Generate information tree

uproot can read these structure information from the ROOT file, but not in tree format. So the first step is to generate an information tree from the ROOT file. The information tree is a nested structure that contains the data members of the class, including types, names and children if any.

Construct C++ readers

According to the information tree, we can instantiate C++ readers and combine them into a tree structure. The top reader drives its sub-readers to read data recursively.
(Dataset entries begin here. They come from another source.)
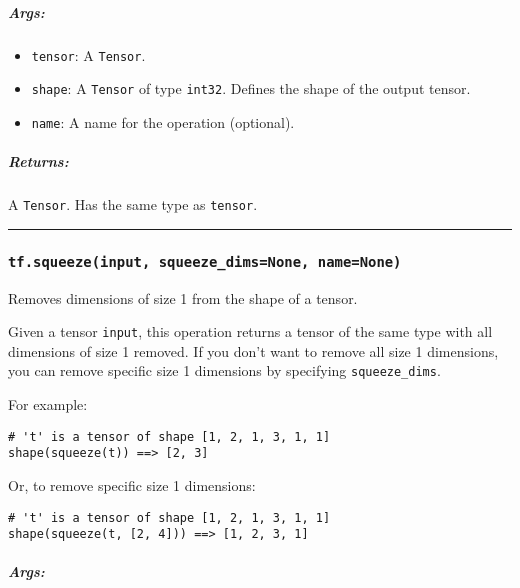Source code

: \subparagraph{Args: }\label{args-10}

\begin{itemize}
\tightlist
\item
  \lstinline{tensor}: A \lstinline{Tensor}.
\item
  \lstinline{shape}: A \lstinline{Tensor} of type \lstinline{int32}. Defines the
  shape of the output tensor.
\item
  \lstinline{name}: A name for the operation (optional).
\end{itemize}

\subparagraph{Returns: }\label{returns-10}

A \lstinline{Tensor}. Has the same type as \lstinline{tensor}.

\begin{center}\rule{0.5\linewidth}{\linethickness}\end{center}

\subsubsection{\texorpdfstring{\lstinline{tf.squeeze(input, squeeze_dims=None, name=None)}
}{tf.squeeze(input, squeeze_dims=None, name=None) }}\label{tf.squeezeinput-squeezeux5fdimsnone-namenone}

Removes dimensions of size 1 from the shape of a tensor.

Given a tensor \lstinline{input}, this operation returns a tensor of the
same type with all dimensions of size 1 removed. If you don't want to
remove all size 1 dimensions, you can remove specific size 1 dimensions
by specifying \lstinline{squeeze_dims}.

For example:

\begin{lstlisting}
# 't' is a tensor of shape [1, 2, 1, 3, 1, 1]
shape(squeeze(t)) ==> [2, 3]
\end{lstlisting}

Or, to remove specific size 1 dimensions:

\begin{lstlisting}
# 't' is a tensor of shape [1, 2, 1, 3, 1, 1]
shape(squeeze(t, [2, 4])) ==> [1, 2, 3, 1]
\end{lstlisting}

\subparagraph{Args: }\label{args-11}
After the reading process, readers obtain the results from their sub-readers recursively, then the top reader returns the final result.

Reconstruct data to awkward array

Since embedding arrays together into awkward array in C++ is not straightforward, we left this task to Python. After the C++ reader returns the result, we can reconstruct the data into awkward array according to the information tree.

Predefined readers

uproot-custom provides some predefined readers for common ROOT classes:

Reader Description
BasicTypeReader Reads basic types like int, float, double, etc.
TObjectReader Skip TObject header when reading classes that inherit from TObject.
TStringReader Reads TString
STLSeqReader Reads std::vector, std::array, etc.
STLMapReader Reads std::map, std::unordered_map, etc.
STLStringReader Reads std::string
TArrayReader Reads TArray types like TArrayI, TArrayF, TArrayD, etc.
ObjectReader Reads custom classes that inherit from TObject.
CArrayReader Reads C-style arrays like int[]
EmptyReader A reader that does nothing. Some branches may not have any data, and the information of the corresponding class will not be stored in the ROOT file. In this case, EmptyReader is used to skip the branch.

Implement your own Reader

Full example

A complete example of how to impolement your own readers is available in the example directory of this repository.

Pre-requisites

Make sure you have GCC>13.1/Clang>=16.0.0/MSVC>=19.31, cmake installed on your system.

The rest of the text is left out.